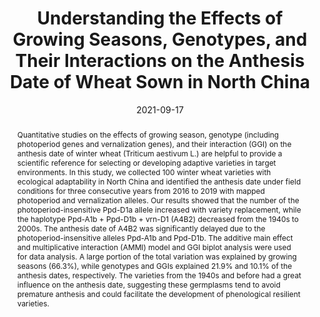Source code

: ---
authors:
 - Ziwei Li
 - bangyou-zheng
 - Yong He
 
doi: 10.3390/biology10100955
date: "2021-09-17"
image_preview: ""
math: false
publication_types: ["2"]
publication: "Biology"
publication_short: ""
selected: false
title: "Understanding the Effects of Growing Seasons, Genotypes, and Their Interactions on the Anthesis Date of Wheat Sown in North China"
tags: 
 - wheat
 - flowering

abstract: "
Quantitative studies on the effects of growing season, genotype (including photoperiod genes and vernalization genes), and their interaction (GGI) on the anthesis date of winter wheat (Triticum aestivum L.) are helpful to provide a scientific reference for selecting or developing adaptive varieties in target environments. In this study, we collected 100 winter wheat varieties with ecological adaptability in North China and identified the anthesis date under field conditions for three consecutive years from 2016 to 2019 with mapped photoperiod and vernalization alleles. Our results showed that the number of the photoperiod-insensitive Ppd-D1a allele increased with variety replacement, while the haplotype Ppd-A1b + Ppd-D1b + vrn-D1 (A4B2) decreased from the 1940s to 2000s. The anthesis date of A4B2 was significantly delayed due to the photoperiod-insensitive alleles Ppd-A1b and Ppd-D1b. The additive main effect and multiplicative interaction (AMMI) model and GGI biplot analysis were used for data analysis. A large portion of the total variation was explained by growing seasons (66.3%), while genotypes and GGIs explained 21.9% and 10.1% of the anthesis dates, respectively. The varieties from the 1940s and before had a great influence on the anthesis date, suggesting these germplasms tend to avoid premature anthesis and could facilitate the development of phenological resilient varieties."

---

——————

- [WORK TASK]:
Among the records, find every line with the word "North" and copy it.

- [SOLVED PROBLEM]:
title: "Understanding the Effects of Growing Seasons, Genotypes, and Their Interactions on the Anthesis Date of Wheat Sown in North China"
Quantitative studies on the effects of growing season, genotype (including photoperiod genes and vernalization genes), and their interaction (GGI) on the anthesis date of winter wheat (Triticum aestivum L.) are helpful to provide a scientific reference for selecting or developing adaptive varieties in target environments. In this study, we collected 100 winter wheat varieties with ecological adaptability in North China and identified the anthesis date under field conditions for three consecutive years from 2016 to 2019 with mapped photoperiod and vernalization alleles. Our results showed that the number of the photoperiod-insensitive Ppd-D1a allele increased with variety replacement, while the haplotype Ppd-A1b + Ppd-D1b + vrn-D1 (A4B2) decreased from the 1940s to 2000s. The anthesis date of A4B2 was significantly delayed due to the photoperiod-insensitive alleles Ppd-A1b and Ppd-D1b. The additive main effect and multiplicative interaction (AMMI) model and GGI biplot analysis were used for data analysis. A large portion of the total variation was explained by growing seasons (66.3%), while genotypes and GGIs explained 21.9% and 10.1% of the anthesis dates, respectively. The varieties from the 1940s and before had a great influence on the anthesis date, suggesting these germplasms tend to avoid premature anthesis and could facilitate the development of phenological resilient varieties."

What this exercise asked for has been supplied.